Les debemos tanto. Toda crítica se halla inmersa en una duda que
ofende y desacredita a sus voceros. Los adjetivos para tildar las actitudes
críticas se confeccionan según sean los portadores de la
misma. Van desde adjetivos como antipatriotas, en el caso de ciudadanos
estadunidenses, hasta terroristas, marginales, comunistas, insensatos o
tontos útiles manipulados por la mano invisible de los poderes del
caos. Todo calificativo es válido para ridiculizar, minimizando
el valor ético-moral de las críticas, así como la
dignidad de sus portadores.
Cuando ello no es suficiente y la opinión pública,
como el caso de Europa occidental, toma distancia (más de 70 por
ciento se manifiesta contraria a la guerra), Estados Unidos aplica su poder
real frente a gobiernos como el italiano, el portugués, el danés,
el británico o el español, instándolos a redactar
una carta para escarnio de su ciudadanía y beneplácito de
los belicistas. Gobiernos, todos ellos, cuestionados por su población,
y cuyos actos han demostrado poco apego a las instituciones democráticas
nacionales e internacionales. Recordemos que todos ellos han sido hacedores
de actos cuya lógica les sitúa al margen del derecho. Acusados
de corrupción, abuso de poder, desprecio a los parlamentos y a la
justicia. El caso Pinochet puede ser un buen ejemplo de desprecio a la
justicia internacional contra crímenes de lesa humanidad. No cabe
duda de que en su complicidad se convierten en personajes cuyos nombres
no debemos olvidar si alguna vez se concreta el tribunal penal internacional
contra criminales de guerra.
Sin embargo, y aun con estas características, ninguno
de ellos, incluido George W. Bush, toma las decisiones. Tras ellos se esconde
el conjunto de empresas privadas estadunidenses cuyos intereses y vida
sólo es posible mantener ejerciendo una política de fuerza
fundada en el control militar y energético en el largo plazo.

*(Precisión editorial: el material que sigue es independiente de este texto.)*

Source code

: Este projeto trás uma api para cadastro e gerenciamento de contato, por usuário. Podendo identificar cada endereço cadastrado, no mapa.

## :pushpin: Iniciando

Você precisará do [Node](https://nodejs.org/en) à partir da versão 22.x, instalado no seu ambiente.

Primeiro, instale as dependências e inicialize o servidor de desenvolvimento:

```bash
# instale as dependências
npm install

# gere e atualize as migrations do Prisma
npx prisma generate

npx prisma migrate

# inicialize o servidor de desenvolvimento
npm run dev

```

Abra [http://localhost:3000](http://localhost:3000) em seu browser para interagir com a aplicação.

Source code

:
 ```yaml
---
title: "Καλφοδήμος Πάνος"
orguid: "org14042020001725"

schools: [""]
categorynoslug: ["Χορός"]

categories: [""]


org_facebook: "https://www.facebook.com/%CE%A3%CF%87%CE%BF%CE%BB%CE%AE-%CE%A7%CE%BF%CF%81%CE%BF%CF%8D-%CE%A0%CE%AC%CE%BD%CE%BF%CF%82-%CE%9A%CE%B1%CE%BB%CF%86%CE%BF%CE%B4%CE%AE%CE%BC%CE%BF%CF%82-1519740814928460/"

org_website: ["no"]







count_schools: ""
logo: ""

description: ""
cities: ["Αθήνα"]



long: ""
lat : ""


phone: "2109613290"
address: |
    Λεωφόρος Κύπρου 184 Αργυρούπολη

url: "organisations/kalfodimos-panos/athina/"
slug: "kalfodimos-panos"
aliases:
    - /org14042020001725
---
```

Si
bien el militar lo pueden conseguir por medio de la financiación
fiscal, en el plano energético la lenta disminución de las
reservas estratégicas en suelo estadunidense debilita su potencial.
El petróleo les es vital en su juego de poder. No es posible dejar
cabos sueltos. Si ello ocurre perderán la guerra por el mundo. Sus
ideólogos conocen muy bien el significado de la dependencia y sus
costos políticos en el proceso de toma de decisiones. Mientras puedan
ejercer presión en los gobiernos formales que han impuesto, y sus
administradores se sientan cómodos en la posición de empleados
de confianza, no hay duda alguna de que el espacio en que se decide la
guerra no es Naciones Unidas ni su Consejo de Seguridad. Las decisiones
tampoco pasan por la Casa Blanca, menos aún por Londres.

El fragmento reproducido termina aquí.